Oradan başka kitaplar da alarak çıktım.

Eve geldim.

Şimdi aradan üç ay geçmiş ve kitap bir köşede okunmayı bekliyor. İşte bugün okumaya başladım. “Sıfır Noktasındaki Kadın” Neval El Seddavi yazarı.

*

Okumalara ara vermek zorunda kalıyorum. Midem bulanıyor. Bugün bitirmek istiyorum. Çok yalın ve gerçek. Gerçek!

“Dünyanın herhangi bir köşesinde herhangi bir kadın sıfır noktasında kıskıvrak bekliyor. Umutsuz, çaresiz, ölümle yaşam arasındaki sınırda.

Neval El Seddavi, Mısırlı fahişe Firdevs’le konuşuyor, Firdevs’in anlattığı yaşam öyküsünü aktarıyor bize. Bu dünyada kadın olmanın, hele bir “fahişe” olmanın ne anlama gelebileceğini okuyoruz bu yaşam öyküsünde.

Sıfır noktası neresidir?”

Kitabın arka kapak yazısı öyle masum kalıyor ki okuduktan sonra. Midem… Bu gerçekliği kabullenemiyorum. Hayır, diyor bir ses, bu gerçek değil. Ama ya gerçekse…

Duygu seline kapılmıyorum sadece midem kötü. İsyan yok. Bir şeyler söylemek zorundayım ama söyleyebileceğim bir şey yok. Bizde de yalan çok. Gerçek yok. Bir an parlayıp sönen bir ışık farkındalık. Bunlar sözcüklere dökülmediği sürece yok sayılmaya mahkum. Hiç olmamış gibi. Yalanmış gibi.
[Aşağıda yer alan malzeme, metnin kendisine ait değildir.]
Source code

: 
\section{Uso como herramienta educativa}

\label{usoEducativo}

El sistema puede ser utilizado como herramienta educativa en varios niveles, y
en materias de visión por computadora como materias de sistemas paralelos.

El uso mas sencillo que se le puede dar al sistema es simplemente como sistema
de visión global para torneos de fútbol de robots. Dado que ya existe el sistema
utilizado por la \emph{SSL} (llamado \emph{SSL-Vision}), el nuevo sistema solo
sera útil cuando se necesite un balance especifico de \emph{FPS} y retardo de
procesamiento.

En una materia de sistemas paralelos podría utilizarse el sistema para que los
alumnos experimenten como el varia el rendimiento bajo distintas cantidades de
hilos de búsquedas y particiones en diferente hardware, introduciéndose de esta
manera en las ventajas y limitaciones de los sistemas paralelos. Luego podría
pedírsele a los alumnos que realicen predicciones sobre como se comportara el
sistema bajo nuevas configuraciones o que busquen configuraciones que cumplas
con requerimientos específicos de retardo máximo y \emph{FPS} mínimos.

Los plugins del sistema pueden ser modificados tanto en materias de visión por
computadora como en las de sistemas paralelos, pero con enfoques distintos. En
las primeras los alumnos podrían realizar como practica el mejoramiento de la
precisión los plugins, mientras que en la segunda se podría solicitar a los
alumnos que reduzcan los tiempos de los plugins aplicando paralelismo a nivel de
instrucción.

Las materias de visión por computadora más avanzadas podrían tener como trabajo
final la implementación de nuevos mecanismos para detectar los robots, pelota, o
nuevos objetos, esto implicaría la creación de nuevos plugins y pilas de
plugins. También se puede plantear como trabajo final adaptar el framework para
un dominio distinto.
Kitabın son sayfalarında biraz soluk aldım. Artık gerçekler herkesin oluyordu. Sadece kendi gerçekliği yani Firdevs’in gerçekliği değildi.
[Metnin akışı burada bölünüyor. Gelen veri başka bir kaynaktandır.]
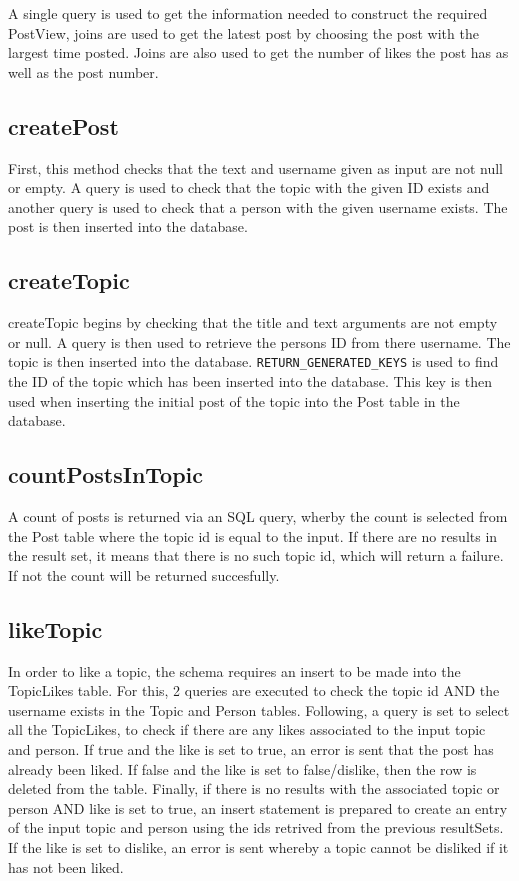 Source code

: \documentclass{article}
\begin{document}
A single query is used to get the information needed to construct the required PostView, joins are used to get the latest post by choosing the post with the largest time posted. Joins are also used to get the number of likes the post has as well as the post number.

\subsection*{createPost}

First, this method checks that the text and username given as input are not null or empty. A query is used to check that the topic with the given ID exists and another query is used to check that a person with the given username exists. The post is then inserted into the database.

\subsection*{createTopic}

createTopic begins by checking that the title and text arguments are not empty or null. A query is then used to retrieve the persons ID from there username. The topic is then inserted into the database. \texttt{RETURN\_GENERATED\_KEYS} is used to find the ID of the topic which has been inserted into the database. This key is then used when inserting the initial post of the topic into the Post table in the database.

\subsection*{countPostsInTopic}

A count of posts is returned via an SQL query, wherby the count is selected from the Post table where the topic id is equal to the input. If there are no results in the result set, it means that there is no such topic id, which will return a failure. If not the count will be returned succesfully.

\subsection*{likeTopic}

In order to like a topic, the schema requires an insert to be made into the TopicLikes table. For this, 2 queries are executed to check the topic id AND the username exists in the Topic and Person tables. Following, a query is set to select all the TopicLikes, to check if there are any likes associated to the input topic and person. If true and the like is set to true, an error is sent that the post has already been liked. If false and the like is set to false/dislike, then the row is deleted from the table.
Finally, if there is no results with the associated topic or person AND like is set to true, an insert statement is prepared to create an entry of the input topic and person using the ids retrived from the previous resultSets. If the like is set to dislike, an error is sent whereby a topic cannot be disliked if it has not been liked.
\end{document}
“…yaşamımız boyunca bizi köleleştiren isteklerimiz, umutlarımız, korkularımızdır. Özgürlüğüm onları öfkelendiriyordu. Hâlâ istediğim, hâlâ korktuğum ya da hâlâ özlediğim bir şey kalmış olması hoşlarına giderdi. O zaman beni bir kez daha köleleştirebilirlerdi.” S.103

“Şimdi de gerçeği hiç zorluk çekmeden anlatıyorum. Çünkü gerçek kolay ve yalındır. Bu yalınlığın içinde de vahşi bir güç yatar… Gerçeğe ulaşmak, artık ölümden korkmamak demektir. Her ikisiyle de yüz yüze gelmek büyük bir cesaret gerektirdiğinden, ölümle gerçek birbirine benzer. Gerçekler de insanı öldürdüğü için, ölüm gibidir. Ben bir insanı öldürdüğüm zaman onu bıçakla değil, gerçekle öldürdüm. Bu yüzden korkuyorlar; beni yok etmek  için bu yüzden acele ediyorlar. Bıçaktan korkmazlar. Onları korkutan gerçeğimdir.” S.105

*

Bir an parladı bir ışık. Zayıftı ışığı. Yemekte yemeğin en iyi yeri verilir, nedeni sevgiden aşktan denir. Doğrusu şüphe duymaya başladım. Bu bize miras kalan bir kölenin davranışı mıydı yoksa?  Aşk diye bildiğimiz…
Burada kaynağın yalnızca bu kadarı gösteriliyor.